How much audio is needed to fully observe a multilingual ASR model's learned sub-token inventory across languages, and does data disparity in multilingual pre-training affect how these tokens are utilized during inference? We address this question by analyzing Whisper's decoding behavior during inference across 49 languages. By logging decoding candidate sub-tokens and tracking their cumulative discovery over time, we study the utilization pattern of the model's sub-token space.
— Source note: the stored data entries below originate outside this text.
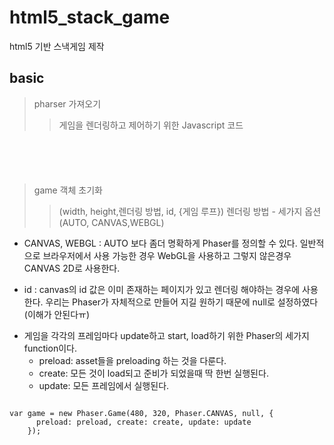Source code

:# html5_stack_game
html5 기반 스낵게임 제작

## basic
> pharser 가져오기
>> 게임을 렌더링하고 제어하기 위한 Javascript 코드
<pre><code>
<script src="js/phaser.min.js"></script>
</code></pre>

> game 객체 초기화
>>(width, height,렌더링 방법, id, {게임 루프})
렌더링 방법 - 세가지 옵션 (AUTO, CANVAS,WEBGL)

+ CANVAS, WEBGL : AUTO 보다 좀더 명확하게 Phaser를 정의할 수 있다.
일반적으로 브라우저에서 사용 가능한 경우 WebGL을 사용하고 그렇지 않은경우 CANVAS 2D로 사용한다.
- id : canvas의 id 값은 이미 존재하는 페이지가 있고 렌더링 해야하는 경우에 사용한다.
우리는 Phaser가 자체적으로 만들어 지길 원하기 때문에 null로 설정하였다 (이해가 안된다ㅠ)
* 게임을 각각의 프레임마다 update하고 start, load하기 위한 Phaser의 세가지 function이다.
  * preload: asset들을 preloading 하는 것을 다룬다. 
  * create: 모든 것이 load되고 준비가 되었을때 딱 한번 실행된다.
  * update: 모든 프레임에서 실행된다.
<pre><code>
var game = new Phaser.Game(480, 320, Phaser.CANVAS, null, {
      preload: preload, create: create, update: update
    });
</code></pre>

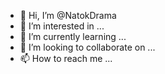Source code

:- 👋 Hi, I’m @NatokDrama
- 👀 I’m interested in ...
- 🌱 I’m currently learning ...
- 💞️ I’m looking to collaborate on ...
- 📫 How to reach me ...

<!---
NatokDrama/NatokDrama is a ✨ special ✨ repository because its `README.md` (this file) appears on your GitHub profile.
You can click the Preview link to take a look at your changes.
--->
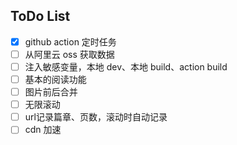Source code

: ## ToDo List
- [x] github action 定时任务
- [ ] 从阿里云 oss 获取数据
- [ ] 注入敏感变量，本地 dev、本地 build、action build
- [ ] 基本的阅读功能
- [ ] 图片前后合并
- [ ] 无限滚动
- [ ] url记录篇章、页数，滚动时自动记录
- [ ] cdn 加速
Results show that the total number of discovered tokens remains largely independent of a language's pre-training hours, indicating that data disparity does not strongly influence lexical diversity in the model's hypothesis space. Sub-token discovery rates follow a consistent exponential saturation pattern across languages, suggesting a stable time window after which additional audio yields minimal new sub-token activation. We refer to this convergence threshold as acoustic saturation time (AST). Further analyses of rank-frequency distributions reveal Zipf-like patterns better modeled by a Zipf-Mandelbrot law, and mean sub-token length shows a positive correlation with resource level. Additionally, those metrics show more favorable patterns for languages in the Latin script than those in scripts such as Cyrillic, CJK, and Semitic. Together, our study suggests that sub-token utilization during multilingual ASR inference is constrained more by the statistical, typological, and orthographic structure of the speech than by training data scale, providing an empirical basis for more equitable corpus construction and cross-lingual evaluation.